Never been up Benarty on bike,what route do you suggest.
cheers
We usually combine it with a spin around the trails at the Lochore Meadows country park. From there you join the Pit Road heading west where you pick up the trail up through the woods on Harron Hill. It’s a great rooty and rocky but very rideable climb which in springtime is covered with bluebells through the Beech woods. The trail pops out onto the ‘Avenue’ which is a farm track, turn left on to it to where it crosses the road.
Immediately in front of you are a flight of stairs. You’ll have to push the first flight and around the first bend, from there on it’s rideable up to where the path meets a track at the viewpoint with the bench.
Turn left up the track, it turns into single track which if you are fit is rideable as it turns to the right following the fence line up to an obvious point where the track crosses over into the heather towards the top. It’s rideable from there all the way initially to the Peak Stone and over the plateau to the trig point. Go a little further and you can look over Loch Leven where the picture was taken from.
As a return loop we ride back from the trig point back, over the peak stone and back to the fence. Dont cross the fence. Turn left and you’ll pick up an initially feint single track trail which contours then descends heading east. follow it until you come to a corner in the fence line where it meets the plantation. Cross the fence and descend. Be careful as there is a cliff on your right. You can either drop straight on down to the fire road or you can pick up a trail which runs alongside a dyke back up into the woods to the edge of the forest, where you then descend on the fre road. more work could be done to build a trail back through the woods here to make more of the descent.
Follow the fire road down until you come to a sharp left hand hairpin bend with a double track heading off uphill to the right. This doubletrack will take you back up to the bench at the top of the stairs you climbed earlier. From there on just retrace your tracks.
There are another two ways up. The first is a climb which starts nearer the shooting ranges up through the forest. leaving the Kelty to Kinross road signposted for Balingry you pass the shooting range hut and a couple of houses. As you enter the woods the start of the climb is on your left about 200 yards past the last house.
The path zig zags all the way up through the woods until you pop out over a fence onto the hill proper. There’s a hike a bike of a couple of hundred yards until you reach the Shooting Range flag pole at the top. from there follow the path which contours around the north shoulder. A lot of it is rideable, with one or two pushes.
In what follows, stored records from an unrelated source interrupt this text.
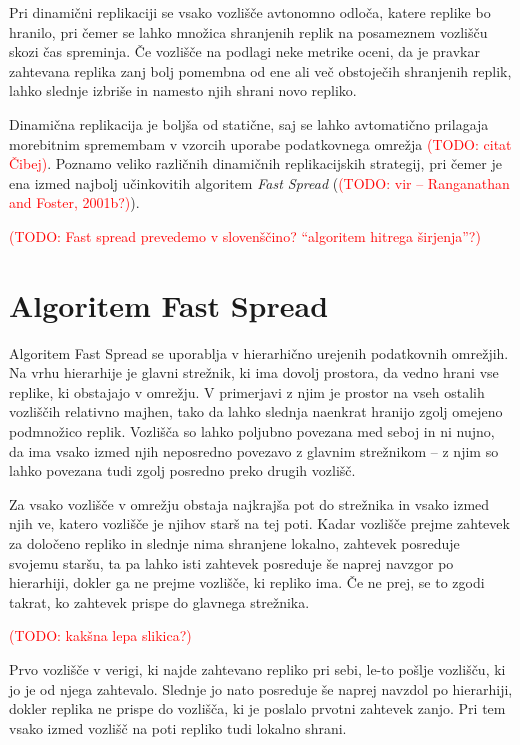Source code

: \documentclass[a4paper, 12pt]{book}
\newcommand{\newterm}{\textit}
\newcommand{\TODO}[1]{\textcolor{red}{(TODO: #1)}}
\begin{document}
Pri dinamični replikaciji se vsako vozlišče avtonomno odloča, katere
replike bo hranilo, pri čemer se lahko množica shranjenih replik na
posameznem vozlišču skozi čas spreminja. Če vozlišče na podlagi neke
metrike oceni, da je pravkar zahtevana replika zanj bolj pomembna od ene
ali več obstoječih shranjenih replik, lahko slednje izbriše in namesto
njih shrani novo repliko.

Dinamična replikacija je boljša od statične, saj se lahko avtomatično
prilagaja morebitnim spremembam v vzorcih uporabe podatkovnega omrežja
\TODO{citat Čibej}. Poznamo veliko različnih dinamičnih replikacijskih
strategij, pri čemer je ena izmed najbolj učinkovitih algoritem
\newterm{Fast Spread} (\TODO{vir -- Ranganathan and Foster, 2001b?}).

\TODO{Fast spread prevedemo v slovenščino? ``algoritem hitrega širjenja''?}


\section{Algoritem Fast Spread}

Algoritem Fast Spread se uporablja v hierarhično urejenih podatkovnih omrežjih.
Na vrhu hierarhije je glavni strežnik, ki ima dovolj prostora, da vedno hrani
vse replike, ki obstajajo v omrežju. V primerjavi z njim je prostor na vseh
ostalih vozliščih relativno majhen, tako da lahko slednja naenkrat hranijo
zgolj omejeno podmnožico replik. Vozlišča so lahko poljubno povezana med seboj
in ni nujno, da ima vsako izmed njih neposredno povezavo z glavnim strežnikom
-- z njim so lahko povezana tudi zgolj posredno preko drugih vozlišč.

Za vsako vozlišče v omrežju obstaja najkrajša pot do strežnika in vsako izmed
njih ve, katero vozlišče je njihov starš na tej poti. Kadar vozlišče prejme
zahtevek za določeno repliko in slednje nima shranjene lokalno, zahtevek
posreduje svojemu staršu, ta pa lahko isti zahtevek posreduje še naprej
navzgor po hierarhiji, dokler ga ne prejme vozlišče, ki repliko ima. Če ne
prej, se to zgodi takrat, ko zahtevek prispe do glavnega strežnika.

\TODO{kakšna lepa slikica?}

Prvo vozlišče v verigi, ki najde zahtevano repliko pri sebi, le-to pošlje
vozlišču, ki jo je od njega zahtevalo. Slednje jo nato posreduje še naprej
navzdol po hierarhiji, dokler replika ne prispe do vozlišča, ki je poslalo
prvotni zahtevek zanjo. Pri tem vsako izmed vozlišč na poti repliko tudi
lokalno shrani.
\end{document}
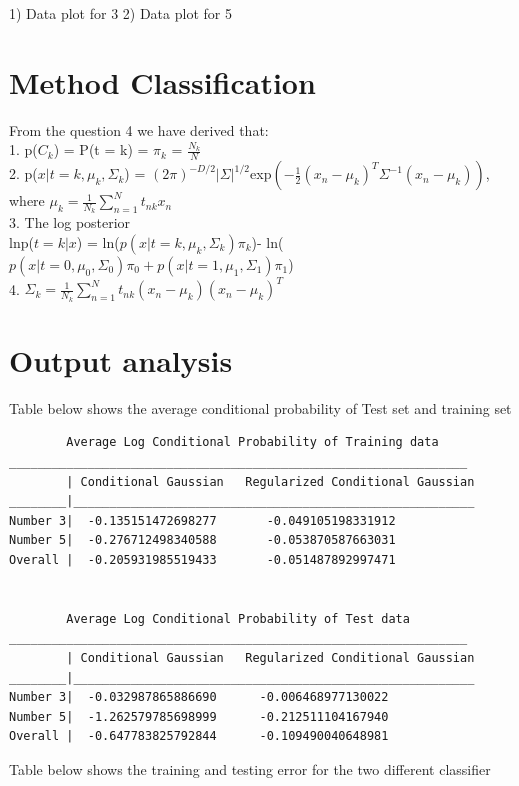 \documentclass[12pt]{article}
\begin{document}
\hspace{1in} 1) Data plot for 3    \hspace{2in} 2) Data plot for 5


\cleardoublepage 

\section{Method Classification}

From the question 4 we have derived that:\\

1. p($C_k$) = P(t = k) = $\pi_k$ = $\frac{N_k}{N}$\\

2. p($x|t = k,\mu_k,\Sigma_k$) = $(2\pi)^{-D/2}|\Sigma|^{1/2}$exp$(-\frac{1}{2}(x_n-\mu_k)^T\Sigma^{-1}(x_n-\mu_k))$, \\ where $\mu_k = \frac{1}{N_k}\sum\limits_{n=1}^N t_{nk}x_n$\\

3. The log posterior \\
lnp($t= k|x$) = ln($p(x|t=k,\mu_k,\Sigma_k)\pi_k$)- ln($p(x|t=0,\mu_0,\Sigma_0)\pi_0+p(x|t=1,\mu_1,\Sigma_1)\pi_1$)
\\

4. $\Sigma_k = \frac{1}{N_k} \sum\limits_{n=1}^N t_{nk}(x_n-\mu_k)(x_n-\mu_k)^T$\\

\section{Output analysis}
Table below shows the average conditional probability of Test set and training set\\

\begin{verbatim}
		Average Log Conditional Probability of Training data
________________________________________________________________
        | Conditional Gaussian   Regularized Conditional Gaussian
________|________________________________________________________
Number 3|  -0.135151472698277       -0.049105198331912
Number 5|  -0.276712498340588       -0.053870587663031
Overall |  -0.205931985519433       -0.051487892997471


		Average Log Conditional Probability of Test data
________________________________________________________________
        | Conditional Gaussian   Regularized Conditional Gaussian
________|________________________________________________________ 
Number 3|  -0.032987865886690      -0.006468977130022
Number 5|  -1.262579785698999      -0.212511104167940
Overall |  -0.647783825792844      -0.109490040648981

\end{verbatim}
 \cleardoublepage
  Table below shows the training and testing error for the two different classifier \\
\end{document}
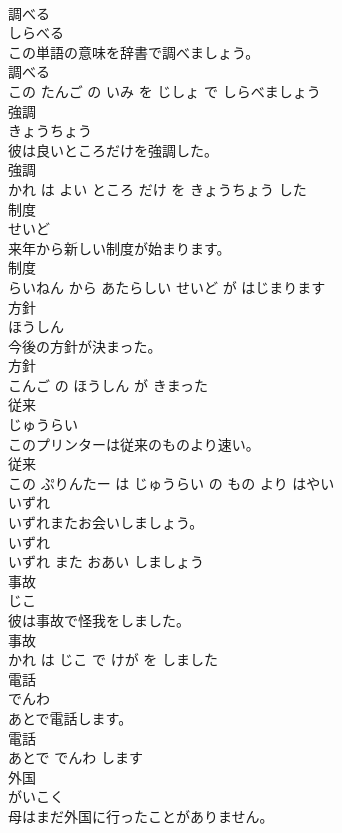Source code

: \documentclass[8pt]{extreport}
\begin{document}
\begin{CJK}{UTF8}{min}
\\	調べる	
\\	しらべる			
\\	この単語の意味を辞書で調べましょう。	
\\	調べる 
\\	この たんご の いみ を じしょ で しらべましょう			
\\	強調	
\\	きょうちょう			
\\	彼は良いところだけを強調した。	
\\	強調 
\\	かれ は よい ところ だけ を きょうちょう した			
\\	制度	
\\	せいど			
\\	来年から新しい制度が始まります。	
\\	制度 
\\	らいねん から あたらしい せいど が はじまります			
\\	方針	
\\	ほうしん			
\\	今後の方針が決まった。	
\\	方針 
\\	こんご の ほうしん が きまった			
\\	従来	
\\	じゅうらい			
\\	このプリンターは従来のものより速い。	
\\	従来 
\\	この ぷりんたー は じゅうらい の もの より はやい			
\\	いずれ	
\\	いずれまたお会いしましょう。	
\\	いずれ 
\\	いずれ また おあい しましょう			
\\	事故	
\\	じこ			
\\	彼は事故で怪我をしました。	
\\	事故 
\\	かれ は じこ で けが を しました			
\\	電話	
\\	でんわ			
\\	あとで電話します。	
\\	電話 
\\	あとで でんわ します			
\\	外国	
\\	がいこく			
\\	母はまだ外国に行ったことがありません。	

\end{CJK}
\end{document}
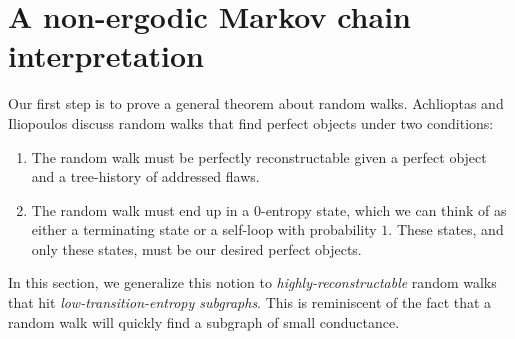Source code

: \documentclass{article}
\begin{document}


\section{A non-ergodic Markov chain interpretation}
\label{sec:markov}
Our first step is to prove a general theorem about random walks.  Achlioptas and Iliopoulos discuss random walks that find perfect objects under two conditions:
\begin{enumerate}
  \item The random walk must be perfectly reconstructable given a perfect object and a tree-history of addressed flaws.
  \item The random walk must end up in a $0$-entropy state, which we can think of as either a terminating state or a self-loop with probability $1$.  These states, and only these states, must be our desired perfect objects.
\end{enumerate}
In this section, we generalize this notion to \emph{highly-reconstructable} random walks that hit \emph{low-transition-entropy subgraphs}.  This is reminiscent of the fact that a random walk will quickly find a subgraph of small conductance.
\end{document}
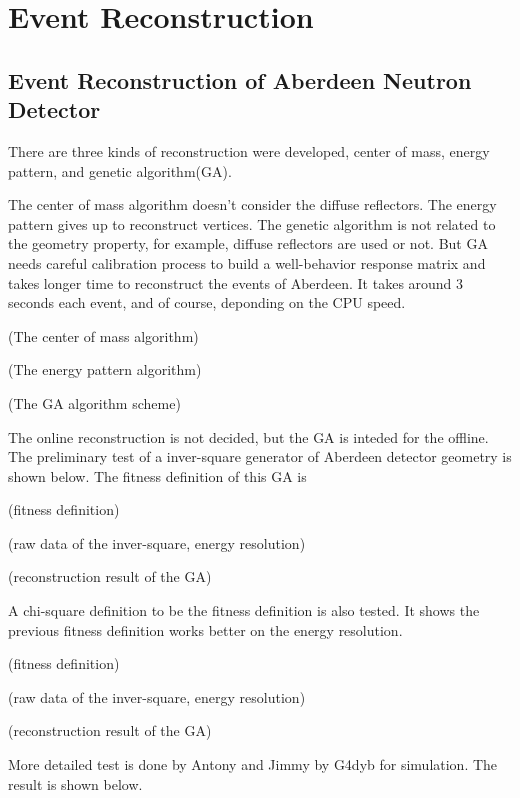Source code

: \chapter {Event Reconstruction}
\section {Event Reconstruction of Aberdeen Neutron Detector}
There are three kinds of reconstruction were developed, center of mass,
energy pattern, and genetic algorithm(GA).

The center of mass algorithm doesn't consider the diffuse reflectors.
The energy pattern gives up to reconstruct vertices.
The genetic algorithm is not related to the geometry property, for example,
diffuse reflectors are used or not. But GA needs careful calibration process
to build a well-behavior response matrix and takes longer time to reconstruct
the events of Aberdeen. It takes around 3 seconds each event, and of course, deponding
on the CPU speed.


(The center of mass algorithm)




(The energy pattern algorithm)




(The GA algorithm scheme)


The online reconstruction is not decided, but the GA is inteded for
the offline. The preliminary test of a inver-square generator of Aberdeen
detector geometry is shown below. The fitness definition of this GA is


(fitness definition)




(raw data of the inver-square, energy resolution)




(reconstruction result of the GA)


A chi-square definition to be the fitness definition is also tested.
It shows the previous fitness definition works better on the
energy resolution.


(fitness definition)




(raw data of the inver-square, energy resolution)




(reconstruction result of the GA)


More detailed test is done by Antony and Jimmy by G4dyb for simulation.
The result is shown below.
You’ll drop to a saddle where you’ll pick up a much more established path to the trig point.
There is one other way up. Mid way between the stairs at the end of the ‘Avenue’ and the shooting range climb, there is a lodge on the south side of the road. On the north side there is a gate into a field, which has a grassy road which climbs up to a deer fence, you cross it sticking to a more established ‘road’ until a single track grassy path turns off it to your left towards another deer fence. this will take you to the saddle mentioned above where you’ll turn right up to the trig point.
It’s not a huge hill, but you get amazing views from the top. The descents are much like those in the Pentlands.
Maybe we should try and organize a ride up there, perhaps combining it with some of the trails at Blairadam which are only a mile or so further away.